▶ **Your assignment**:
What is needed is an exact copy of the data that follows.

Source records

=== Section Start ===

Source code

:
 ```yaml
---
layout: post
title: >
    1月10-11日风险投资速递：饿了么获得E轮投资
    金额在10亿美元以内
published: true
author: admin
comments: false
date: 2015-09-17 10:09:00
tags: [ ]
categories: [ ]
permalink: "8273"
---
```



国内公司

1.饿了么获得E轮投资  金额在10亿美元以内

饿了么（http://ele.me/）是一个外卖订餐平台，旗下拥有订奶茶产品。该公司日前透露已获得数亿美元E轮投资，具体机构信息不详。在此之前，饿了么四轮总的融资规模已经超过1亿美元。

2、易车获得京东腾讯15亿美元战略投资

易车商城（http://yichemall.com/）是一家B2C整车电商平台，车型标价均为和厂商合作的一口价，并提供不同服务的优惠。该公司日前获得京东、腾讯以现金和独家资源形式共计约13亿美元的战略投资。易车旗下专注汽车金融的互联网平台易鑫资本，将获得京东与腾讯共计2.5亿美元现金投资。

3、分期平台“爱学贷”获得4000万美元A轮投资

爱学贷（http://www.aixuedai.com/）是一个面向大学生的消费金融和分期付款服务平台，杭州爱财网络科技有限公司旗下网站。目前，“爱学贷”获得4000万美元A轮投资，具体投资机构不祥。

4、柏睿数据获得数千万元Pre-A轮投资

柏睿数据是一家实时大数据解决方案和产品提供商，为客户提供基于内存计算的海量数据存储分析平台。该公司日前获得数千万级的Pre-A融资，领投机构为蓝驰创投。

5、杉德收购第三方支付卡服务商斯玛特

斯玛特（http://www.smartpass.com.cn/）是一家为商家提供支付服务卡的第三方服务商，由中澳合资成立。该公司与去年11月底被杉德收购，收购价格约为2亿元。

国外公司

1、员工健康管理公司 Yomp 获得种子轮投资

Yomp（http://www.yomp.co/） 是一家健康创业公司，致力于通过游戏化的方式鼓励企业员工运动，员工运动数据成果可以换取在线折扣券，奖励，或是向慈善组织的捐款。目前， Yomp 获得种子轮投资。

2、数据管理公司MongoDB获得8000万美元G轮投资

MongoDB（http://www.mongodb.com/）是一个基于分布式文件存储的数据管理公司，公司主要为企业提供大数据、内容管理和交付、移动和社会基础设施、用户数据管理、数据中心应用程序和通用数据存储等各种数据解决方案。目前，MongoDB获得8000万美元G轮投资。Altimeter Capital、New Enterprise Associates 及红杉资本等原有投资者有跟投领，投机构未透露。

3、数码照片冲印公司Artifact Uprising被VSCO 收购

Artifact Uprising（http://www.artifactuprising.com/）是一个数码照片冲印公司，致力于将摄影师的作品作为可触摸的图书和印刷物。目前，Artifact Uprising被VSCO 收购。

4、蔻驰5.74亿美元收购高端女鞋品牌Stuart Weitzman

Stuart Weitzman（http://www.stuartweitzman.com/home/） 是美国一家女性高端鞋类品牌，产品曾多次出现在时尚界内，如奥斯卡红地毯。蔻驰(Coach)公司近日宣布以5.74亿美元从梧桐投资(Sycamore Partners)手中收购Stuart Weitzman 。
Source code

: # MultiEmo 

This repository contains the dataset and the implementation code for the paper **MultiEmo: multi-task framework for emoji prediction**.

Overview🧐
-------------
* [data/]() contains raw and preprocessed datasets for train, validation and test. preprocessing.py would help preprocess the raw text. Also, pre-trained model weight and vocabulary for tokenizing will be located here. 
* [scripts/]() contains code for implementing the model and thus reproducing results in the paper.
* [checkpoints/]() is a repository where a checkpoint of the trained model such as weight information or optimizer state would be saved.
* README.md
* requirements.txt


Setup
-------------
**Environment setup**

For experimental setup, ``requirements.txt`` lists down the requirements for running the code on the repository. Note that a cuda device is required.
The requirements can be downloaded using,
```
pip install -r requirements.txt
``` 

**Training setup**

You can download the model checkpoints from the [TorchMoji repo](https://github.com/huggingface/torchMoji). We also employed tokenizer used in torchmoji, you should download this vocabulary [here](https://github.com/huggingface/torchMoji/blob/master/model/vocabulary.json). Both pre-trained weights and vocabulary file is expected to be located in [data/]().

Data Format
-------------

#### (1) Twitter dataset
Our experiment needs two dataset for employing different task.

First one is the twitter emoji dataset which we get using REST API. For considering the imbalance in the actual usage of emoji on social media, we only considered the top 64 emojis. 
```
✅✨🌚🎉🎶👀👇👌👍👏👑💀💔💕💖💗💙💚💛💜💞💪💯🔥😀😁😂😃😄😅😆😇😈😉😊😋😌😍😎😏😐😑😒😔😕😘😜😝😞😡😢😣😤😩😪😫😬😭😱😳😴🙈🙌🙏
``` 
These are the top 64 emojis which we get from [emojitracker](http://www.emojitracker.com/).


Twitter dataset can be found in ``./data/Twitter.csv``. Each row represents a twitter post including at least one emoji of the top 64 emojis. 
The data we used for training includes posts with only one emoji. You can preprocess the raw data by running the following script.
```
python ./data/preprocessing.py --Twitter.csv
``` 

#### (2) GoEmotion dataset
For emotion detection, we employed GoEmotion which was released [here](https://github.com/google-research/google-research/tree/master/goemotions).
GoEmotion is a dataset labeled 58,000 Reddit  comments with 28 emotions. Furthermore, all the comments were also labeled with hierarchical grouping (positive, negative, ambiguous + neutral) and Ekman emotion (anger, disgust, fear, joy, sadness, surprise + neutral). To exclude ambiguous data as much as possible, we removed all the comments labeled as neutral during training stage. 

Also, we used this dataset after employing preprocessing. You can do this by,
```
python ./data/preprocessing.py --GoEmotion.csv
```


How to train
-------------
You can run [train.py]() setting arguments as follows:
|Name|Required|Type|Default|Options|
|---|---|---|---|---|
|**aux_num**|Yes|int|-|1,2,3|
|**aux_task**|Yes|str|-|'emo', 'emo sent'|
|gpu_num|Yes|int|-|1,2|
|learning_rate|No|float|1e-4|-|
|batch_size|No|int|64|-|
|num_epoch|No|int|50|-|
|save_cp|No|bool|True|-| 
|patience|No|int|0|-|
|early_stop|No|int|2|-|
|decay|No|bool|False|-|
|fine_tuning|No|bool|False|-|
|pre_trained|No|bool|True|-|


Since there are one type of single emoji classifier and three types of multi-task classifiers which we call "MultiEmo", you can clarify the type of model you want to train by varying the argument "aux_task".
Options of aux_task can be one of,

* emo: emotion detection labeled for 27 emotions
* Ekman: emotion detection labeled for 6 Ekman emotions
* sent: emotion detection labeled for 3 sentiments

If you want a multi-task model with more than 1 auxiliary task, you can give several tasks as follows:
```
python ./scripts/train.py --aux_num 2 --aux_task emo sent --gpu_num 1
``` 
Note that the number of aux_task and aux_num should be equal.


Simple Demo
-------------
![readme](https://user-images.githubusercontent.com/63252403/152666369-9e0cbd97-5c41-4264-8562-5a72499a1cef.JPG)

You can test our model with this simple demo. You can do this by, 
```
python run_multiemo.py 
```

=== Section End ===

▶ **Solution below**:
Source code

:
 ```yaml
---
layout: post
title: >
    1月10-11日风险投资速递：饿了么获得E轮投资
    金额在10亿美元以内
published: true
author: admin
comments: false
date: 2015-09-17 10:09:00
tags: [ ]
categories: [ ]
permalink: "8273"
---
```



国内公司

1.饿了么获得E轮投资  金额在10亿美元以内

饿了么（http://ele.me/）是一个外卖订餐平台，旗下拥有订奶茶产品。该公司日前透露已获得数亿美元E轮投资，具体机构信息不详。在此之前，饿了么四轮总的融资规模已经超过1亿美元。

2、易车获得京东腾讯15亿美元战略投资

易车商城（http://yichemall.com/）是一家B2C整车电商平台，车型标价均为和厂商合作的一口价，并提供不同服务的优惠。该公司日前获得京东、腾讯以现金和独家资源形式共计约13亿美元的战略投资。易车旗下专注汽车金融的互联网平台易鑫资本，将获得京东与腾讯共计2.5亿美元现金投资。

3、分期平台“爱学贷”获得4000万美元A轮投资

爱学贷（http://www.aixuedai.com/）是一个面向大学生的消费金融和分期付款服务平台，杭州爱财网络科技有限公司旗下网站。目前，“爱学贷”获得4000万美元A轮投资，具体投资机构不祥。

4、柏睿数据获得数千万元Pre-A轮投资

柏睿数据是一家实时大数据解决方案和产品提供商，为客户提供基于内存计算的海量数据存储分析平台。该公司日前获得数千万级的Pre-A融资，领投机构为蓝驰创投。

5、杉德收购第三方支付卡服务商斯玛特

斯玛特（http://www.smartpass.com.cn/）是一家为商家提供支付服务卡的第三方服务商，由中澳合资成立。该公司与去年11月底被杉德收购，收购价格约为2亿元。

国外公司

1、员工健康管理公司 Yomp 获得种子轮投资

Yomp（http://www.yomp.co/） 是一家健康创业公司，致力于通过游戏化的方式鼓励企业员工运动，员工运动数据成果可以换取在线折扣券，奖励，或是向慈善组织的捐款。目前， Yomp 获得种子轮投资。

2、数据管理公司MongoDB获得8000万美元G轮投资

MongoDB（http://www.mongodb.com/）是一个基于分布式文件存储的数据管理公司，公司主要为企业提供大数据、内容管理和交付、移动和社会基础设施、用户数据管理、数据中心应用程序和通用数据存储等各种数据解决方案。目前，MongoDB获得8000万美元G轮投资。Altimeter Capital、New Enterprise Associates 及红杉资本等原有投资者有跟投领，投机构未透露。

3、数码照片冲印公司Artifact Uprising被VSCO 收购

Artifact Uprising（http://www.artifactuprising.com/）是一个数码照片冲印公司，致力于将摄影师的作品作为可触摸的图书和印刷物。目前，Artifact Uprising被VSCO 收购。

4、蔻驰5.74亿美元收购高端女鞋品牌Stuart Weitzman

Stuart Weitzman（http://www.stuartweitzman.com/home/） 是美国一家女性高端鞋类品牌，产品曾多次出现在时尚界内，如奥斯卡红地毯。蔻驰(Coach)公司近日宣布以5.74亿美元从梧桐投资(Sycamore Partners)手中收购Stuart Weitzman 。
Source code

: # MultiEmo 

This repository contains the dataset and the implementation code for the paper **MultiEmo: multi-task framework for emoji prediction**.

Overview🧐
-------------
* [data/]() contains raw and preprocessed datasets for train, validation and test. preprocessing.py would help preprocess the raw text. Also, pre-trained model weight and vocabulary for tokenizing will be located here. 
* [scripts/]() contains code for implementing the model and thus reproducing results in the paper.
* [checkpoints/]() is a repository where a checkpoint of the trained model such as weight information or optimizer state would be saved.
* README.md
* requirements.txt


Setup
-------------
**Environment setup**

For experimental setup, ``requirements.txt`` lists down the requirements for running the code on the repository. Note that a cuda device is required.
The requirements can be downloaded using,
```
pip install -r requirements.txt
``` 

**Training setup**

You can download the model checkpoints from the [TorchMoji repo](https://github.com/huggingface/torchMoji). We also employed tokenizer used in torchmoji, you should download this vocabulary [here](https://github.com/huggingface/torchMoji/blob/master/model/vocabulary.json). Both pre-trained weights and vocabulary file is expected to be located in [data/]().

Data Format
-------------

#### (1) Twitter dataset
Our experiment needs two dataset for employing different task.

First one is the twitter emoji dataset which we get using REST API. For considering the imbalance in the actual usage of emoji on social media, we only considered the top 64 emojis. 
```
✅✨🌚🎉🎶👀👇👌👍👏👑💀💔💕💖💗💙💚💛💜💞💪💯🔥😀😁😂😃😄😅😆😇😈😉😊😋😌😍😎😏😐😑😒😔😕😘😜😝😞😡😢😣😤😩😪😫😬😭😱😳😴🙈🙌🙏
``` 
These are the top 64 emojis which we get from [emojitracker](http://www.emojitracker.com/).


Twitter dataset can be found in ``./data/Twitter.csv``. Each row represents a twitter post including at least one emoji of the top 64 emojis. 
The data we used for training includes posts with only one emoji. You can preprocess the raw data by running the following script.
```
python ./data/preprocessing.py --Twitter.csv
``` 

#### (2) GoEmotion dataset
For emotion detection, we employed GoEmotion which was released [here](https://github.com/google-research/google-research/tree/master/goemotions).
GoEmotion is a dataset labeled 58,000 Reddit  comments with 28 emotions. Furthermore, all the comments were also labeled with hierarchical grouping (positive, negative, ambiguous + neutral) and Ekman emotion (anger, disgust, fear, joy, sadness, surprise + neutral). To exclude ambiguous data as much as possible, we removed all the comments labeled as neutral during training stage. 

Also, we used this dataset after employing preprocessing. You can do this by,
```
python ./data/preprocessing.py --GoEmotion.csv
```


How to train
-------------
You can run [train.py]() setting arguments as follows:
|Name|Required|Type|Default|Options|
|---|---|---|---|---|
|**aux_num**|Yes|int|-|1,2,3|
|**aux_task**|Yes|str|-|'emo', 'emo sent'|
|gpu_num|Yes|int|-|1,2|
|learning_rate|No|float|1e-4|-|
|batch_size|No|int|64|-|
|num_epoch|No|int|50|-|
|save_cp|No|bool|True|-| 
|patience|No|int|0|-|
|early_stop|No|int|2|-|
|decay|No|bool|False|-|
|fine_tuning|No|bool|False|-|
|pre_trained|No|bool|True|-|


Since there are one type of single emoji classifier and three types of multi-task classifiers which we call "MultiEmo", you can clarify the type of model you want to train by varying the argument "aux_task".
Options of aux_task can be one of,

* emo: emotion detection labeled for 27 emotions
* Ekman: emotion detection labeled for 6 Ekman emotions
* sent: emotion detection labeled for 3 sentiments

If you want a multi-task model with more than 1 auxiliary task, you can give several tasks as follows:
```
python ./scripts/train.py --aux_num 2 --aux_task emo sent --gpu_num 1
``` 
Note that the number of aux_task and aux_num should be equal.


Simple Demo
-------------
![readme](https://user-images.githubusercontent.com/63252403/152666369-9e0cbd97-5c41-4264-8562-5a72499a1cef.JPG)

You can test our model with this simple demo. You can do this by, 
```
python run_multiemo.py 
```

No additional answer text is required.